▸ Data under study:

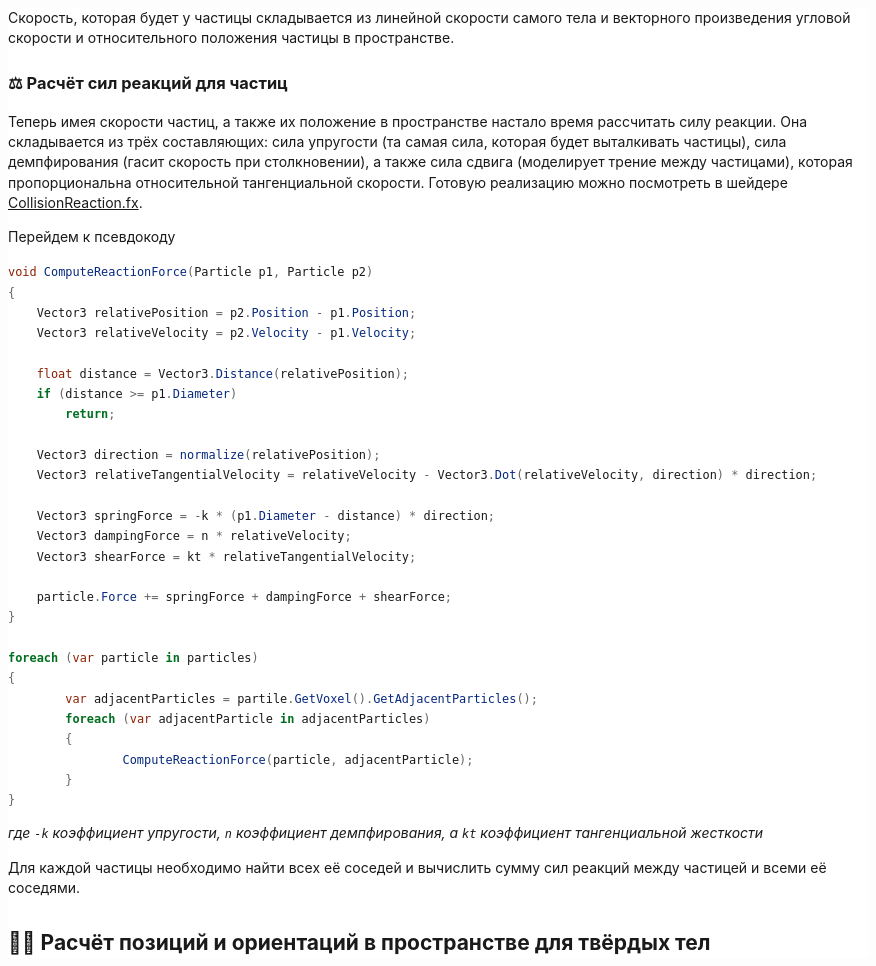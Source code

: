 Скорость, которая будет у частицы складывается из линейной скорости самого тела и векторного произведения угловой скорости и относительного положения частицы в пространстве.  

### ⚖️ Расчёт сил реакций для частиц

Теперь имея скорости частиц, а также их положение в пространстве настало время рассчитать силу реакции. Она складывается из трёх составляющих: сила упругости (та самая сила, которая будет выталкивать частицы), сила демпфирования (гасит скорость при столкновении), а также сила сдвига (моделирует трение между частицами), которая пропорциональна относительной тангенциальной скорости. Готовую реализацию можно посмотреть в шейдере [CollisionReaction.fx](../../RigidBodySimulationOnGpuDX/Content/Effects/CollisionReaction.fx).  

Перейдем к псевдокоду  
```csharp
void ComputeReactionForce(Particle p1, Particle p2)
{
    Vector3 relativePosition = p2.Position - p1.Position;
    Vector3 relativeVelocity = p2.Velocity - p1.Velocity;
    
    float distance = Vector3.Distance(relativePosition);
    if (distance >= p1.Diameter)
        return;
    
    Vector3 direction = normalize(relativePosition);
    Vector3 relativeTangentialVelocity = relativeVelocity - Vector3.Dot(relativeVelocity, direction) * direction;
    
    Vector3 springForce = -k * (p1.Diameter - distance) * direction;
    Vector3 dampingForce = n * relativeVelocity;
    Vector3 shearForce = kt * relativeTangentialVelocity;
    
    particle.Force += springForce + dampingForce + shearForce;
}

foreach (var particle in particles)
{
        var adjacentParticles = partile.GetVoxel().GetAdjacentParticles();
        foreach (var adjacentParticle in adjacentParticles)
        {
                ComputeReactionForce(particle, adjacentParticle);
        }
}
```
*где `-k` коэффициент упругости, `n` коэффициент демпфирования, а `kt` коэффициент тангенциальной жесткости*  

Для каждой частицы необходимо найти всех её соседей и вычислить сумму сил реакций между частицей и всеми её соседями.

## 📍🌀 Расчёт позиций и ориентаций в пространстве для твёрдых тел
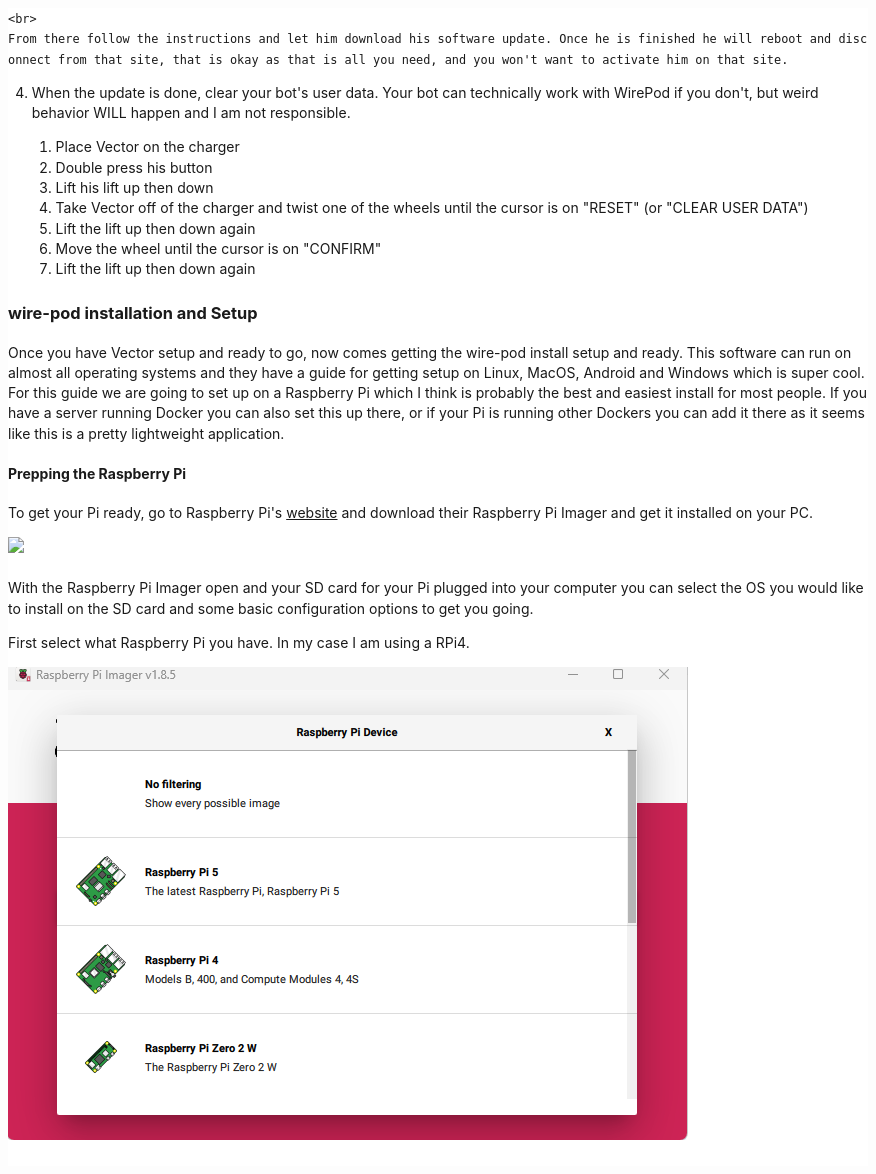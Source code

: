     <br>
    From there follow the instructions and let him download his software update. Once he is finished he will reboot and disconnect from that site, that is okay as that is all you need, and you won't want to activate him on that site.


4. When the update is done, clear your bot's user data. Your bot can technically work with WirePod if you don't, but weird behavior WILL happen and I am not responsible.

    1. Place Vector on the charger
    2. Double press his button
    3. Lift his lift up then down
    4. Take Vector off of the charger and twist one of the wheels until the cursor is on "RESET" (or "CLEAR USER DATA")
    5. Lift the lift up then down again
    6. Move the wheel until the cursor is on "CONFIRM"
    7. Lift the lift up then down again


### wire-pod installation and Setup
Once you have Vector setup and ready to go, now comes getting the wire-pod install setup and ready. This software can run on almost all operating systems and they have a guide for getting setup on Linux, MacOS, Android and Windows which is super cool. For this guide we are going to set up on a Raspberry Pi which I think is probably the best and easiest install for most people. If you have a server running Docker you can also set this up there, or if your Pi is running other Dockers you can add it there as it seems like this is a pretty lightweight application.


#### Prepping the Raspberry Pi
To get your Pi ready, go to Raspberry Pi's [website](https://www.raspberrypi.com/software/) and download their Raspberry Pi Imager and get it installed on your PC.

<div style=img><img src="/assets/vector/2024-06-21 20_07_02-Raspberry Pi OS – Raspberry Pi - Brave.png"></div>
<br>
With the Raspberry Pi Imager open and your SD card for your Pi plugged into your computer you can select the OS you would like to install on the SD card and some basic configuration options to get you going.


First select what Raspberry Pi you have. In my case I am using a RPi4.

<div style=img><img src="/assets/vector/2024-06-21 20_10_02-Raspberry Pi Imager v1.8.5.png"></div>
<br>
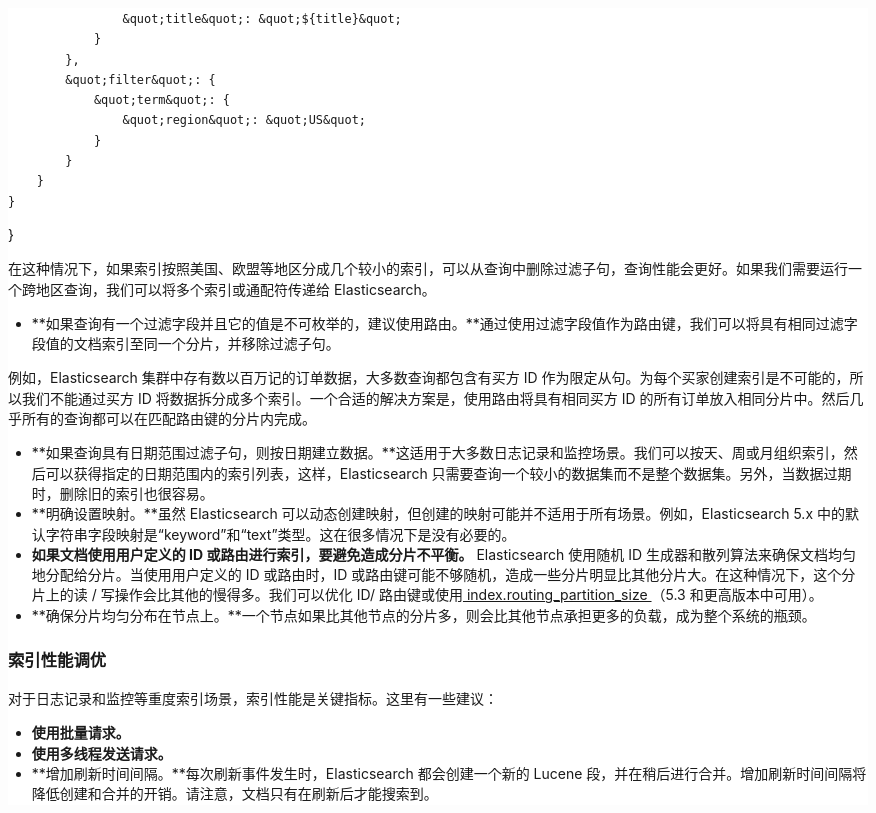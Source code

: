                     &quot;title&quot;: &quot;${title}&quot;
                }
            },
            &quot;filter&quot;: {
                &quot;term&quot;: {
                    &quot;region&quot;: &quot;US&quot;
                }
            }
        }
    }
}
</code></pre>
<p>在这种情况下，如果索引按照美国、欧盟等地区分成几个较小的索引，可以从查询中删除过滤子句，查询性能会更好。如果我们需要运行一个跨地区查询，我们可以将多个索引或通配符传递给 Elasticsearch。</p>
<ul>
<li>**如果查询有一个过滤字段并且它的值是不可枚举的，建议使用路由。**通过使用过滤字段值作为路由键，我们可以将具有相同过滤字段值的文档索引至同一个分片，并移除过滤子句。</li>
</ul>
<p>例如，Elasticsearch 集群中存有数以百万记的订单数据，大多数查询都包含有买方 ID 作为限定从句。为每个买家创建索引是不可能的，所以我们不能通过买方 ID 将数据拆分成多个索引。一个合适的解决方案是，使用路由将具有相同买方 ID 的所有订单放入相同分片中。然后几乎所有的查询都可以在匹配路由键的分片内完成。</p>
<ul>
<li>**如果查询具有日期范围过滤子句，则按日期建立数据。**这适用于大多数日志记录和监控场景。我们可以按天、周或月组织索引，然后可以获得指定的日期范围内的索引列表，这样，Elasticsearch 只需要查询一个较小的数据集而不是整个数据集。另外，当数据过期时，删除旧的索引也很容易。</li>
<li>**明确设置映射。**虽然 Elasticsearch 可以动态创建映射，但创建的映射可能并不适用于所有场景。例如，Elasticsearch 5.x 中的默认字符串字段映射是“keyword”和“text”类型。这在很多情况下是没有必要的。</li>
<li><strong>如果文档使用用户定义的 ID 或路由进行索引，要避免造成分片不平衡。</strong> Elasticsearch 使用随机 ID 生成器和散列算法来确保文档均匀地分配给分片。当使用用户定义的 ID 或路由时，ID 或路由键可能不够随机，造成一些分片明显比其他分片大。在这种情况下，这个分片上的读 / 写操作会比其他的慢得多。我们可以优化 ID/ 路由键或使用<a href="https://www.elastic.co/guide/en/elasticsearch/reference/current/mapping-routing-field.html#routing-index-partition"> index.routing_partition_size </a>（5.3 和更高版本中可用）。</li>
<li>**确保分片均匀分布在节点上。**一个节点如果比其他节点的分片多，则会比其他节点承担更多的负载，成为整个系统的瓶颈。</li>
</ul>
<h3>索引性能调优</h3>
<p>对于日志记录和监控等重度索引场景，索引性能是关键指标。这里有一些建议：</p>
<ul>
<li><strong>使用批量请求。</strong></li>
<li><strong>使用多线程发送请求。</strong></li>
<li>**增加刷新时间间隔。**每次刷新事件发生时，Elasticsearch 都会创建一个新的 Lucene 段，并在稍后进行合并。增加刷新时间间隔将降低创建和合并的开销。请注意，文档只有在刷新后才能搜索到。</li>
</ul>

▸ Assignment:
Please find each line in the records above that holds the word "have", and copy it.

▸ Solution:
Once you have Vector setup and ready to go, now comes getting the wire-pod install setup and ready. This software can run on almost all operating systems and they have a guide for getting setup on Linux, MacOS, Android and Windows which is super cool. For this guide we are going to set up on a Raspberry Pi which I think is probably the best and easiest install for most people. If you have a server running Docker you can also set this up there, or if your Pi is running other Dockers you can add it there as it seems like this is a pretty lightweight application.
First select what Raspberry Pi you have. In my case I am using a RPi4.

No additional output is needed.